Building Replicated Stateful Systems using Apache Kafka

In today’s world, we are building and designing systems at scale like never seen before. Every microservice that we build is either stateful or stateless. And building replicated systems in these states is quite challenging. But before we dig into this more, let’s first look more deeply at these two different states for background and context.

Stateless Service

These services are somewhat easy to manage and scaling semantics are somewhat easy when compared to stateful services. We don’t need to worry about nodes going down or service becoming unserviceable because these services are stateless, so one can directly start using another node.

Stateful Service

These services are more challenging to manage because they have some state so we need to build these services considering the ramifications of nodes going down and service becoming unserviceable. So essentially, we need to make these services fault tolerant.
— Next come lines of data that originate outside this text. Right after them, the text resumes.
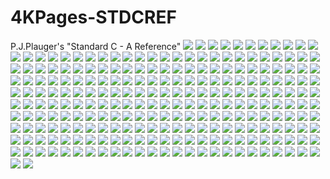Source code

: # 4KPages-STDCREF
P.J.Plauger's "Standard C - A Reference"
![](https://github.com/KilianKegel/4KPages-STDCREF/blob/main/images/STDCREF_000.jpg) 
![](https://github.com/KilianKegel/4KPages-STDCREF/blob/main/images/STDCREF_001.jpg) 
![](https://github.com/KilianKegel/4KPages-STDCREF/blob/main/images/STDCREF_002.jpg) 
![](https://github.com/KilianKegel/4KPages-STDCREF/blob/main/images/STDCREF_003.jpg) 
![](https://github.com/KilianKegel/4KPages-STDCREF/blob/main/images/STDCREF_004.jpg) 
![](https://github.com/KilianKegel/4KPages-STDCREF/blob/main/images/STDCREF_005.jpg) 
![](https://github.com/KilianKegel/4KPages-STDCREF/blob/main/images/STDCREF_006.jpg) 
![](https://github.com/KilianKegel/4KPages-STDCREF/blob/main/images/STDCREF_007.jpg) 
![](https://github.com/KilianKegel/4KPages-STDCREF/blob/main/images/STDCREF_008.jpg) 
![](https://github.com/KilianKegel/4KPages-STDCREF/blob/main/images/STDCREF_009.jpg) 
![](https://github.com/KilianKegel/4KPages-STDCREF/blob/main/images/STDCREF_010.jpg) 
![](https://github.com/KilianKegel/4KPages-STDCREF/blob/main/images/STDCREF_011.jpg) 
![](https://github.com/KilianKegel/4KPages-STDCREF/blob/main/images/STDCREF_012.jpg) 
![](https://github.com/KilianKegel/4KPages-STDCREF/blob/main/images/STDCREF_013.jpg) 
![](https://github.com/KilianKegel/4KPages-STDCREF/blob/main/images/STDCREF_014.jpg) 
![](https://github.com/KilianKegel/4KPages-STDCREF/blob/main/images/STDCREF_015.jpg) 
![](https://github.com/KilianKegel/4KPages-STDCREF/blob/main/images/STDCREF_016.jpg) 
![](https://github.com/KilianKegel/4KPages-STDCREF/blob/main/images/STDCREF_017.jpg) 
![](https://github.com/KilianKegel/4KPages-STDCREF/blob/main/images/STDCREF_018.jpg) 
![](https://github.com/KilianKegel/4KPages-STDCREF/blob/main/images/STDCREF_019.jpg) 
![](https://github.com/KilianKegel/4KPages-STDCREF/blob/main/images/STDCREF_020.jpg) 
![](https://github.com/KilianKegel/4KPages-STDCREF/blob/main/images/STDCREF_021.jpg) 
![](https://github.com/KilianKegel/4KPages-STDCREF/blob/main/images/STDCREF_022.jpg) 
![](https://github.com/KilianKegel/4KPages-STDCREF/blob/main/images/STDCREF_023.jpg) 
![](https://github.com/KilianKegel/4KPages-STDCREF/blob/main/images/STDCREF_024.jpg) 
![](https://github.com/KilianKegel/4KPages-STDCREF/blob/main/images/STDCREF_025.jpg) 
![](https://github.com/KilianKegel/4KPages-STDCREF/blob/main/images/STDCREF_026.jpg) 
![](https://github.com/KilianKegel/4KPages-STDCREF/blob/main/images/STDCREF_027.jpg) 
![](https://github.com/KilianKegel/4KPages-STDCREF/blob/main/images/STDCREF_028.jpg) 
![](https://github.com/KilianKegel/4KPages-STDCREF/blob/main/images/STDCREF_029.jpg) 
![](https://github.com/KilianKegel/4KPages-STDCREF/blob/main/images/STDCREF_030.jpg) 
![](https://github.com/KilianKegel/4KPages-STDCREF/blob/main/images/STDCREF_031.jpg) 
![](https://github.com/KilianKegel/4KPages-STDCREF/blob/main/images/STDCREF_032.jpg) 
![](https://github.com/KilianKegel/4KPages-STDCREF/blob/main/images/STDCREF_033.jpg) 
![](https://github.com/KilianKegel/4KPages-STDCREF/blob/main/images/STDCREF_034.jpg) 
![](https://github.com/KilianKegel/4KPages-STDCREF/blob/main/images/STDCREF_035.jpg) 
![](https://github.com/KilianKegel/4KPages-STDCREF/blob/main/images/STDCREF_036.jpg) 
![](https://github.com/KilianKegel/4KPages-STDCREF/blob/main/images/STDCREF_037.jpg) 
![](https://github.com/KilianKegel/4KPages-STDCREF/blob/main/images/STDCREF_038.jpg) 
![](https://github.com/KilianKegel/4KPages-STDCREF/blob/main/images/STDCREF_039.jpg) 
![](https://github.com/KilianKegel/4KPages-STDCREF/blob/main/images/STDCREF_040.jpg) 
![](https://github.com/KilianKegel/4KPages-STDCREF/blob/main/images/STDCREF_041.jpg) 
![](https://github.com/KilianKegel/4KPages-STDCREF/blob/main/images/STDCREF_042.jpg) 
![](https://github.com/KilianKegel/4KPages-STDCREF/blob/main/images/STDCREF_043.jpg) 
![](https://github.com/KilianKegel/4KPages-STDCREF/blob/main/images/STDCREF_044.jpg) 
![](https://github.com/KilianKegel/4KPages-STDCREF/blob/main/images/STDCREF_045.jpg) 
![](https://github.com/KilianKegel/4KPages-STDCREF/blob/main/images/STDCREF_046.jpg) 
![](https://github.com/KilianKegel/4KPages-STDCREF/blob/main/images/STDCREF_047.jpg) 
![](https://github.com/KilianKegel/4KPages-STDCREF/blob/main/images/STDCREF_048.jpg) 
![](https://github.com/KilianKegel/4KPages-STDCREF/blob/main/images/STDCREF_049.jpg) 
![](https://github.com/KilianKegel/4KPages-STDCREF/blob/main/images/STDCREF_050.jpg) 
![](https://github.com/KilianKegel/4KPages-STDCREF/blob/main/images/STDCREF_051.jpg) 
![](https://github.com/KilianKegel/4KPages-STDCREF/blob/main/images/STDCREF_052.jpg) 
![](https://github.com/KilianKegel/4KPages-STDCREF/blob/main/images/STDCREF_053.jpg) 
![](https://github.com/KilianKegel/4KPages-STDCREF/blob/main/images/STDCREF_054.jpg) 
![](https://github.com/KilianKegel/4KPages-STDCREF/blob/main/images/STDCREF_055.jpg) 
![](https://github.com/KilianKegel/4KPages-STDCREF/blob/main/images/STDCREF_056.jpg) 
![](https://github.com/KilianKegel/4KPages-STDCREF/blob/main/images/STDCREF_057.jpg) 
![](https://github.com/KilianKegel/4KPages-STDCREF/blob/main/images/STDCREF_058.jpg) 
![](https://github.com/KilianKegel/4KPages-STDCREF/blob/main/images/STDCREF_059.jpg) 
![](https://github.com/KilianKegel/4KPages-STDCREF/blob/main/images/STDCREF_060.jpg) 
![](https://github.com/KilianKegel/4KPages-STDCREF/blob/main/images/STDCREF_061.jpg) 
![](https://github.com/KilianKegel/4KPages-STDCREF/blob/main/images/STDCREF_062.jpg) 
![](https://github.com/KilianKegel/4KPages-STDCREF/blob/main/images/STDCREF_063.jpg) 
![](https://github.com/KilianKegel/4KPages-STDCREF/blob/main/images/STDCREF_064.jpg) 
![](https://github.com/KilianKegel/4KPages-STDCREF/blob/main/images/STDCREF_065.jpg) 
![](https://github.com/KilianKegel/4KPages-STDCREF/blob/main/images/STDCREF_066.jpg) 
![](https://github.com/KilianKegel/4KPages-STDCREF/blob/main/images/STDCREF_067.jpg) 
![](https://github.com/KilianKegel/4KPages-STDCREF/blob/main/images/STDCREF_068.jpg) 
![](https://github.com/KilianKegel/4KPages-STDCREF/blob/main/images/STDCREF_069.jpg) 
![](https://github.com/KilianKegel/4KPages-STDCREF/blob/main/images/STDCREF_070.jpg) 
![](https://github.com/KilianKegel/4KPages-STDCREF/blob/main/images/STDCREF_071.jpg) 
![](https://github.com/KilianKegel/4KPages-STDCREF/blob/main/images/STDCREF_072.jpg) 
![](https://github.com/KilianKegel/4KPages-STDCREF/blob/main/images/STDCREF_073.jpg) 
![](https://github.com/KilianKegel/4KPages-STDCREF/blob/main/images/STDCREF_074.jpg) 
![](https://github.com/KilianKegel/4KPages-STDCREF/blob/main/images/STDCREF_075.jpg) 
![](https://github.com/KilianKegel/4KPages-STDCREF/blob/main/images/STDCREF_076.jpg) 
![](https://github.com/KilianKegel/4KPages-STDCREF/blob/main/images/STDCREF_077.jpg) 
![](https://github.com/KilianKegel/4KPages-STDCREF/blob/main/images/STDCREF_078.jpg) 
![](https://github.com/KilianKegel/4KPages-STDCREF/blob/main/images/STDCREF_079.jpg) 
![](https://github.com/KilianKegel/4KPages-STDCREF/blob/main/images/STDCREF_080.jpg) 
![](https://github.com/KilianKegel/4KPages-STDCREF/blob/main/images/STDCREF_081.jpg) 
![](https://github.com/KilianKegel/4KPages-STDCREF/blob/main/images/STDCREF_082.jpg) 
![](https://github.com/KilianKegel/4KPages-STDCREF/blob/main/images/STDCREF_083.jpg) 
![](https://github.com/KilianKegel/4KPages-STDCREF/blob/main/images/STDCREF_084.jpg) 
![](https://github.com/KilianKegel/4KPages-STDCREF/blob/main/images/STDCREF_085.jpg) 
![](https://github.com/KilianKegel/4KPages-STDCREF/blob/main/images/STDCREF_086.jpg) 
![](https://github.com/KilianKegel/4KPages-STDCREF/blob/main/images/STDCREF_087.jpg) 
![](https://github.com/KilianKegel/4KPages-STDCREF/blob/main/images/STDCREF_088.jpg) 
![](https://github.com/KilianKegel/4KPages-STDCREF/blob/main/images/STDCREF_089.jpg) 
![](https://github.com/KilianKegel/4KPages-STDCREF/blob/main/images/STDCREF_090.jpg) 
![](https://github.com/KilianKegel/4KPages-STDCREF/blob/main/images/STDCREF_091.jpg) 
![](https://github.com/KilianKegel/4KPages-STDCREF/blob/main/images/STDCREF_092.jpg) 
![](https://github.com/KilianKegel/4KPages-STDCREF/blob/main/images/STDCREF_093.jpg) 
![](https://github.com/KilianKegel/4KPages-STDCREF/blob/main/images/STDCREF_094.jpg) 
![](https://github.com/KilianKegel/4KPages-STDCREF/blob/main/images/STDCREF_095.jpg) 
![](https://github.com/KilianKegel/4KPages-STDCREF/blob/main/images/STDCREF_096.jpg) 
![](https://github.com/KilianKegel/4KPages-STDCREF/blob/main/images/STDCREF_097.jpg) 
![](https://github.com/KilianKegel/4KPages-STDCREF/blob/main/images/STDCREF_098.jpg) 
![](https://github.com/KilianKegel/4KPages-STDCREF/blob/main/images/STDCREF_099.jpg) 
![](https://github.com/KilianKegel/4KPages-STDCREF/blob/main/images/STDCREF_100.jpg) 
![](https://github.com/KilianKegel/4KPages-STDCREF/blob/main/images/STDCREF_101.jpg) 
![](https://github.com/KilianKegel/4KPages-STDCREF/blob/main/images/STDCREF_102.jpg) 
![](https://github.com/KilianKegel/4KPages-STDCREF/blob/main/images/STDCREF_103.jpg) 
![](https://github.com/KilianKegel/4KPages-STDCREF/blob/main/images/STDCREF_104.jpg) 
![](https://github.com/KilianKegel/4KPages-STDCREF/blob/main/images/STDCREF_105.jpg) 
![](https://github.com/KilianKegel/4KPages-STDCREF/blob/main/images/STDCREF_106.jpg) 
![](https://github.com/KilianKegel/4KPages-STDCREF/blob/main/images/STDCREF_107.jpg) 
![](https://github.com/KilianKegel/4KPages-STDCREF/blob/main/images/STDCREF_108.jpg) 
![](https://github.com/KilianKegel/4KPages-STDCREF/blob/main/images/STDCREF_109.jpg) 
![](https://github.com/KilianKegel/4KPages-STDCREF/blob/main/images/STDCREF_110.jpg) 
![](https://github.com/KilianKegel/4KPages-STDCREF/blob/main/images/STDCREF_111.jpg) 
![](https://github.com/KilianKegel/4KPages-STDCREF/blob/main/images/STDCREF_112.jpg) 
![](https://github.com/KilianKegel/4KPages-STDCREF/blob/main/images/STDCREF_113.jpg) 
![](https://github.com/KilianKegel/4KPages-STDCREF/blob/main/images/STDCREF_114.jpg) 
![](https://github.com/KilianKegel/4KPages-STDCREF/blob/main/images/STDCREF_115.jpg) 
![](https://github.com/KilianKegel/4KPages-STDCREF/blob/main/images/STDCREF_116.jpg) 
![](https://github.com/KilianKegel/4KPages-STDCREF/blob/main/images/STDCREF_117.jpg) 
![](https://github.com/KilianKegel/4KPages-STDCREF/blob/main/images/STDCREF_118.jpg) 
![](https://github.com/KilianKegel/4KPages-STDCREF/blob/main/images/STDCREF_119.jpg) 
![](https://github.com/KilianKegel/4KPages-STDCREF/blob/main/images/STDCREF_120.jpg) 
![](https://github.com/KilianKegel/4KPages-STDCREF/blob/main/images/STDCREF_121.jpg) 
![](https://github.com/KilianKegel/4KPages-STDCREF/blob/main/images/STDCREF_122.jpg) 
![](https://github.com/KilianKegel/4KPages-STDCREF/blob/main/images/STDCREF_123.jpg) 
![](https://github.com/KilianKegel/4KPages-STDCREF/blob/main/images/STDCREF_124.jpg) 
![](https://github.com/KilianKegel/4KPages-STDCREF/blob/main/images/STDCREF_125.jpg) 
![](https://github.com/KilianKegel/4KPages-STDCREF/blob/main/images/STDCREF_126.jpg) 
![](https://github.com/KilianKegel/4KPages-STDCREF/blob/main/images/STDCREF_127.jpg) 
![](https://github.com/KilianKegel/4KPages-STDCREF/blob/main/images/STDCREF_128.jpg) 
![](https://github.com/KilianKegel/4KPages-STDCREF/blob/main/images/STDCREF_129.jpg) 
![](https://github.com/KilianKegel/4KPages-STDCREF/blob/main/images/STDCREF_130.jpg) 
![](https://github.com/KilianKegel/4KPages-STDCREF/blob/main/images/STDCREF_131.jpg) 
![](https://github.com/KilianKegel/4KPages-STDCREF/blob/main/images/STDCREF_132.jpg) 
![](https://github.com/KilianKegel/4KPages-STDCREF/blob/main/images/STDCREF_133.jpg) 
![](https://github.com/KilianKegel/4KPages-STDCREF/blob/main/images/STDCREF_134.jpg) 
![](https://github.com/KilianKegel/4KPages-STDCREF/blob/main/images/STDCREF_135.jpg) 
![](https://github.com/KilianKegel/4KPages-STDCREF/blob/main/images/STDCREF_136.jpg) 
![](https://github.com/KilianKegel/4KPages-STDCREF/blob/main/images/STDCREF_137.jpg) 
![](https://github.com/KilianKegel/4KPages-STDCREF/blob/main/images/STDCREF_138.jpg) 
![](https://github.com/KilianKegel/4KPages-STDCREF/blob/main/images/STDCREF_139.jpg) 
![](https://github.com/KilianKegel/4KPages-STDCREF/blob/main/images/STDCREF_140.jpg) 
![](https://github.com/KilianKegel/4KPages-STDCREF/blob/main/images/STDCREF_141.jpg) 
![](https://github.com/KilianKegel/4KPages-STDCREF/blob/main/images/STDCREF_142.jpg) 
![](https://github.com/KilianKegel/4KPages-STDCREF/blob/main/images/STDCREF_143.jpg) 
![](https://github.com/KilianKegel/4KPages-STDCREF/blob/main/images/STDCREF_144.jpg) 
![](https://github.com/KilianKegel/4KPages-STDCREF/blob/main/images/STDCREF_145.jpg) 
![](https://github.com/KilianKegel/4KPages-STDCREF/blob/main/images/STDCREF_146.jpg) 
![](https://github.com/KilianKegel/4KPages-STDCREF/blob/main/images/STDCREF_147.jpg) 
![](https://github.com/KilianKegel/4KPages-STDCREF/blob/main/images/STDCREF_148.jpg) 
![](https://github.com/KilianKegel/4KPages-STDCREF/blob/main/images/STDCREF_149.jpg) 
![](https://github.com/KilianKegel/4KPages-STDCREF/blob/main/images/STDCREF_150.jpg) 
![](https://github.com/KilianKegel/4KPages-STDCREF/blob/main/images/STDCREF_151.jpg) 
![](https://github.com/KilianKegel/4KPages-STDCREF/blob/main/images/STDCREF_152.jpg) 
![](https://github.com/KilianKegel/4KPages-STDCREF/blob/main/images/STDCREF_153.jpg) 
![](https://github.com/KilianKegel/4KPages-STDCREF/blob/main/images/STDCREF_154.jpg) 
![](https://github.com/KilianKegel/4KPages-STDCREF/blob/main/images/STDCREF_155.jpg) 
![](https://github.com/KilianKegel/4KPages-STDCREF/blob/main/images/STDCREF_156.jpg) 
![](https://github.com/KilianKegel/4KPages-STDCREF/blob/main/images/STDCREF_157.jpg) 
![](https://github.com/KilianKegel/4KPages-STDCREF/blob/main/images/STDCREF_158.jpg) 
![](https://github.com/KilianKegel/4KPages-STDCREF/blob/main/images/STDCREF_159.jpg) 
![](https://github.com/KilianKegel/4KPages-STDCREF/blob/main/images/STDCREF_160.jpg) 
![](https://github.com/KilianKegel/4KPages-STDCREF/blob/main/images/STDCREF_161.jpg) 
![](https://github.com/KilianKegel/4KPages-STDCREF/blob/main/images/STDCREF_162.jpg) 
![](https://github.com/KilianKegel/4KPages-STDCREF/blob/main/images/STDCREF_163.jpg) 
![](https://github.com/KilianKegel/4KPages-STDCREF/blob/main/images/STDCREF_164.jpg) 
![](https://github.com/KilianKegel/4KPages-STDCREF/blob/main/images/STDCREF_165.jpg) 
![](https://github.com/KilianKegel/4KPages-STDCREF/blob/main/images/STDCREF_166.jpg) 
![](https://github.com/KilianKegel/4KPages-STDCREF/blob/main/images/STDCREF_167.jpg) 
![](https://github.com/KilianKegel/4KPages-STDCREF/blob/main/images/STDCREF_168.jpg) 
![](https://github.com/KilianKegel/4KPages-STDCREF/blob/main/images/STDCREF_169.jpg) 
![](https://github.com/KilianKegel/4KPages-STDCREF/blob/main/images/STDCREF_170.jpg) 
![](https://github.com/KilianKegel/4KPages-STDCREF/blob/main/images/STDCREF_171.jpg) 
![](https://github.com/KilianKegel/4KPages-STDCREF/blob/main/images/STDCREF_172.jpg) 
![](https://github.com/KilianKegel/4KPages-STDCREF/blob/main/images/STDCREF_173.jpg) 
![](https://github.com/KilianKegel/4KPages-STDCREF/blob/main/images/STDCREF_174.jpg) 
![](https://github.com/KilianKegel/4KPages-STDCREF/blob/main/images/STDCREF_175.jpg) 
![](https://github.com/KilianKegel/4KPages-STDCREF/blob/main/images/STDCREF_176.jpg) 
![](https://github.com/KilianKegel/4KPages-STDCREF/blob/main/images/STDCREF_177.jpg) 
![](https://github.com/KilianKegel/4KPages-STDCREF/blob/main/images/STDCREF_178.jpg) 
![](https://github.com/KilianKegel/4KPages-STDCREF/blob/main/images/STDCREF_179.jpg) 
![](https://github.com/KilianKegel/4KPages-STDCREF/blob/main/images/STDCREF_180.jpg) 
![](https://github.com/KilianKegel/4KPages-STDCREF/blob/main/images/STDCREF_181.jpg) 
![](https://github.com/KilianKegel/4KPages-STDCREF/blob/main/images/STDCREF_182.jpg) 
![](https://github.com/KilianKegel/4KPages-STDCREF/blob/main/images/STDCREF_183.jpg) 
![](https://github.com/KilianKegel/4KPages-STDCREF/blob/main/images/STDCREF_184.jpg) 
![](https://github.com/KilianKegel/4KPages-STDCREF/blob/main/images/STDCREF_185.jpg) 
![](https://github.com/KilianKegel/4KPages-STDCREF/blob/main/images/STDCREF_186.jpg) 
![](https://github.com/KilianKegel/4KPages-STDCREF/blob/main/images/STDCREF_187.jpg) 
![](https://github.com/KilianKegel/4KPages-STDCREF/blob/main/images/STDCREF_188.jpg) 
![](https://github.com/KilianKegel/4KPages-STDCREF/blob/main/images/STDCREF_189.jpg) 
![](https://github.com/KilianKegel/4KPages-STDCREF/blob/main/images/STDCREF_190.jpg) 
![](https://github.com/KilianKegel/4KPages-STDCREF/blob/main/images/STDCREF_191.jpg) 
![](https://github.com/KilianKegel/4KPages-STDCREF/blob/main/images/STDCREF_192.jpg) 
![](https://github.com/KilianKegel/4KPages-STDCREF/blob/main/images/STDCREF_193.jpg) 
![](https://github.com/KilianKegel/4KPages-STDCREF/blob/main/images/STDCREF_194.jpg) 
![](https://github.com/KilianKegel/4KPages-STDCREF/blob/main/images/STDCREF_195.jpg) 
![](https://github.com/KilianKegel/4KPages-STDCREF/blob/main/images/STDCREF_196.jpg) 
![](https://github.com/KilianKegel/4KPages-STDCREF/blob/main/images/STDCREF_197.jpg) 
![](https://github.com/KilianKegel/4KPages-STDCREF/blob/main/images/STDCREF_198.jpg) 
![](https://github.com/KilianKegel/4KPages-STDCREF/blob/main/images/STDCREF_199.jpg) 
![](https://github.com/KilianKegel/4KPages-STDCREF/blob/main/images/STDCREF_200.jpg) 
![](https://github.com/KilianKegel/4KPages-STDCREF/blob/main/images/STDCREF_201.jpg) 
![](https://github.com/KilianKegel/4KPages-STDCREF/blob/main/images/STDCREF_202.jpg) 
![](https://github.com/KilianKegel/4KPages-STDCREF/blob/main/images/STDCREF_203.jpg) 
![](https://github.com/KilianKegel/4KPages-STDCREF/blob/main/images/STDCREF_204.jpg) 
![](https://github.com/KilianKegel/4KPages-STDCREF/blob/main/images/STDCREF_205.jpg) 
![](https://github.com/KilianKegel/4KPages-STDCREF/blob/main/images/STDCREF_206.jpg) 
![](https://github.com/KilianKegel/4KPages-STDCREF/blob/main/images/STDCREF_207.jpg) 
![](https://github.com/KilianKegel/4KPages-STDCREF/blob/main/images/STDCREF_208.jpg) 
![](https://github.com/KilianKegel/4KPages-STDCREF/blob/main/images/STDCREF_209.jpg) 
![](https://github.com/KilianKegel/4KPages-STDCREF/blob/main/images/STDCREF_210.jpg) 
![](https://github.com/KilianKegel/4KPages-STDCREF/blob/main/images/STDCREF_211.jpg) 
![](https://github.com/KilianKegel/4KPages-STDCREF/blob/main/images/STDCREF_212.jpg) 
![](https://github.com/KilianKegel/4KPages-STDCREF/blob/main/images/STDCREF_213.jpg) 
![](https://github.com/KilianKegel/4KPages-STDCREF/blob/main/images/STDCREF_214.jpg) 
![](https://github.com/KilianKegel/4KPages-STDCREF/blob/main/images/STDCREF_215.jpg) 
![](https://github.com/KilianKegel/4KPages-STDCREF/blob/main/images/STDCREF_216.jpg) 
![](https://github.com/KilianKegel/4KPages-STDCREF/blob/main/images/STDCREF_217.jpg) 
![](https://github.com/KilianKegel/4KPages-STDCREF/blob/main/images/STDCREF_218.jpg) 
![](https://github.com/KilianKegel/4KPages-STDCREF/blob/main/images/STDCREF_219.jpg) 
![](https://github.com/KilianKegel/4KPages-STDCREF/blob/main/images/STDCREF_220.jpg) 
![](https://github.com/KilianKegel/4KPages-STDCREF/blob/main/images/STDCREF_221.jpg) 
![](https://github.com/KilianKegel/4KPages-STDCREF/blob/main/images/STDCREF_222.jpg) 
![](https://github.com/KilianKegel/4KPages-STDCREF/blob/main/images/STDCREF_223.jpg) 
![](https://github.com/KilianKegel/4KPages-STDCREF/blob/main/images/STDCREF_224.jpg) 
![](https://github.com/KilianKegel/4KPages-STDCREF/blob/main/images/STDCREF_225.jpg) 
![](https://github.com/KilianKegel/4KPages-STDCREF/blob/main/images/STDCREF_226.jpg) 
![](https://github.com/KilianKegel/4KPages-STDCREF/blob/main/images/STDCREF_227.jpg) 
![](https://github.com/KilianKegel/4KPages-STDCREF/blob/main/images/STDCREF_228.jpg) 
![](https://github.com/KilianKegel/4KPages-STDCREF/blob/main/images/STDCREF_229.jpg) 
![](https://github.com/KilianKegel/4KPages-STDCREF/blob/main/images/STDCREF_230.jpg) 
![](https://github.com/KilianKegel/4KPages-STDCREF/blob/main/images/STDCREF_231.jpg) 
![](https://github.com/KilianKegel/4KPages-STDCREF/blob/main/images/STDCREF_232.jpg) 
![](https://github.com/KilianKegel/4KPages-STDCREF/blob/main/images/STDCREF_233.jpg) 
![](https://github.com/KilianKegel/4KPages-STDCREF/blob/main/images/STDCREF_234.jpg) 
![](https://github.com/KilianKegel/4KPages-STDCREF/blob/main/images/STDCREF_235.jpg) 
![](https://github.com/KilianKegel/4KPages-STDCREF/blob/main/images/STDCREF_236.jpg) 
![](https://github.com/KilianKegel/4KPages-STDCREF/blob/main/images/STDCREF_237.jpg)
There might be two kinds of stateful services:

Some services serve as a cache in front of another stateful service, to guarantee better performance. These services do have a fallback, so fault tolerance is not that big of an issue for these services strictly from state loss perspective.
Some other services do not have any fallback, so state which is present on the service is not present anywhere else. So we need to make sure that we provide durability, so that even if some nodes are down (up to a certain limit), there is no data/state loss.

Building Fault-tolerant Services

In the context of this blog, we are going to talk about how can we make sure that these stateful services without fallback remain fault tolerant.
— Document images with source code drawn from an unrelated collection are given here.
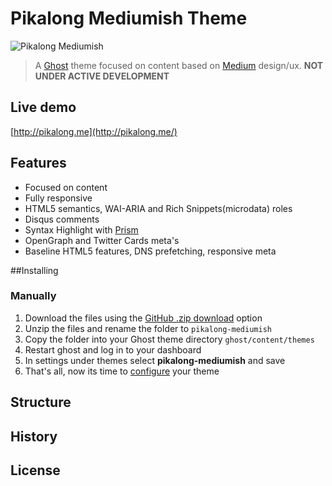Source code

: # Pikalong Mediumish Theme
![Pikalong Mediumish](https://i.imgur.com/s0RLQnP.png)
> A [Ghost](https://ghost.org/) theme focused on content based on [Medium](https://medium.com) design/ux.
**NOT UNDER ACTIVE DEVELOPMENT**

## Live demo
[http://pikalong.me](http://pikalong.me/)

## Features

* Focused on content
* Fully responsive
* HTML5 semantics, WAI-ARIA and Rich Snippets(microdata) roles
* Disqus comments
* Syntax Highlight with [Prism](http://prismjs.com/)
* OpenGraph and Twitter Cards meta's
* Baseline HTML5 features, DNS prefetching, responsive meta

##Installing

### Manually
1. Download the files using the [GitHub .zip download](https://github.com/vunguyen9404/pikalong-mediumish/archive/master.zip) option
2. Unzip the files and rename the folder to `pikalong-mediumish`
4. Copy the folder into your Ghost theme directory `ghost/content/themes`
5. Restart ghost and log in to your dashboard
6. In settings under themes select **pikalong-mediumish** and save
7. That's all, now its time to [configure](#configuring) your theme

## Structure

## History

## License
Let’s first see how can we make these services fault-tolerant:

Provide replication support in your service: This means that whenever you make a write request to one of your primary servers, make sure you send this write request to all the other replicas as well.
Use an open source solution or service: This can help you out in your use case, but that might involve a lot of changes in the source code of the open source solution. Repurposing an open source solution to one’s use case is somewhat difficult because you need to understand the whole implementation and its intricate details. Also managing a different fork of the open source solution is often difficult.
Leverage cloud-based solutions provided by different cloud service providers: DynamoDB, S3 or RDS by Amazon are a few examples. However, these may not always fit your use-cases as sometimes these cloud services (provided by cloud providers) cannot be repurposed for all needs.

The takeaway is that we might need to build our own systems which have to support replication for availability.

A Brief Introduction to Replication

As defined in the book “Designing Data Intensive Applications,” replication is defined as keeping a copy of the same data on several different nodes, potentially in different locations. Replication provides redundancy if some nodes are unavailable, the data can still be served from the remaining nodes. Replication can also help improve performance.

There are two kinds of replication models:

Synchronous Replication: This guarantees exactly the same replicas at the expense of higher overhead for write calls to the primary server. This overhead would be because every replica would have its own latencies and all of these latencies would always come in critical path while making a WRITE REQUEST via the primary server.
Asynchronous Replication: This guarantees better response time to writes but at the expense of durability because there might be some data loss if the primary dies in between the two syncs. So some data which was there on primary and was not present on its replicas would be lost.

Both of these replication techniques have their downsides. As already mentioned, synchronous replication guarantees no data loss at the expense of higher WRITE latencies and reduced fault-tolerance whereas asynchronous replication provides much better WRITE latencies at the expense of lower number of network calls and batch syncs.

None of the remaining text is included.